UTF-8 without BOM

Dan Gargus

A Wordpress bug fix suggests to convert erroring files to “UTF-8 without BOM” but I cannot find that conversion option.

Can anyone tell me why it’s not available?

guy038

Hello Dan,

Well, starting with the v6.8.1 version of N++, the main menu Encoding has been, slightly, changed :

Before the v6.8.1 version, the Encode lines were Encode in ANSI, Encode in UTF-8 without BOM, Encode in UTF-8, Encode in UCS-2 Big Endian and Encode in UCS-2 Little Endian. And idem, for the Convert lines.
From the v6.8.1 version, the Encode lines are Encode in ANSI, Encode in UTF-8, Encode in UTF-8-BOM, Encode in UCS-2 BE BOM and Encode in UCS-2 LE BOM. And idem, for the Convert lines.

NOTES :

The BOM, also called Byte Order MArk, is an invisible character, of Unicode code point \xFEFF, which helps the application to detect the right encoding of the current file, as well as the Most and the Least significant bytes of the characters, in that file.
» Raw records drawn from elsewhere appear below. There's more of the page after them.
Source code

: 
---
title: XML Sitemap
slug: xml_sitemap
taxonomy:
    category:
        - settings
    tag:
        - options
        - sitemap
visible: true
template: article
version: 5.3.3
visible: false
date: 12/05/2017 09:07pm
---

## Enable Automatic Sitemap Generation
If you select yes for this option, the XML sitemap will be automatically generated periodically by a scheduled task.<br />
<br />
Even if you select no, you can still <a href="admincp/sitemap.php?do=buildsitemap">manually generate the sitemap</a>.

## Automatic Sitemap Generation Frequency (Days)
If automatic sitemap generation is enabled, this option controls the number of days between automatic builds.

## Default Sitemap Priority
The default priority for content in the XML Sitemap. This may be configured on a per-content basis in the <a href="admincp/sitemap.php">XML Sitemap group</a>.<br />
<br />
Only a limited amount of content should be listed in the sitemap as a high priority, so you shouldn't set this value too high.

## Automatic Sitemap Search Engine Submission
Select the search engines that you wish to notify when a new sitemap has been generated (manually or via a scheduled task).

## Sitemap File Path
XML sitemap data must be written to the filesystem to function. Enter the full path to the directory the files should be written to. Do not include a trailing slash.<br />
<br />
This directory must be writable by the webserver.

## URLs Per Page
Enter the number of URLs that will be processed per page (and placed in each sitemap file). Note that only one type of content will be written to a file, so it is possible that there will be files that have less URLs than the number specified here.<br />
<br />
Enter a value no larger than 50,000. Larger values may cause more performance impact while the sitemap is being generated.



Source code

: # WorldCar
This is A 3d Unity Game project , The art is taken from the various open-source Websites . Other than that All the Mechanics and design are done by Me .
So, depending of the Unicode encoding used, the representation of the hidden BOM character, beginning the file is :

The two bytes FE FF in the UCS-2 BE BOM
The two bytes FF FE in the UCS-2 LE BOM
The three bytes EF BB BF in the UTF-8 BOM encoding

REMARKS :

The UTF-8 sequence EF BB BF is just the UTF-8 transformation format of the UNICODE value of the BOM ( FE FF ) !

The N++ encoding, simply called UTF-8, means that all the characters of the file are UTF-8 encoded, but NO BOM is added, at the very beginning of the file. That’s the UNIQUE difference with the strict UTF-8-BOM encoding !

Best Regards,

guy038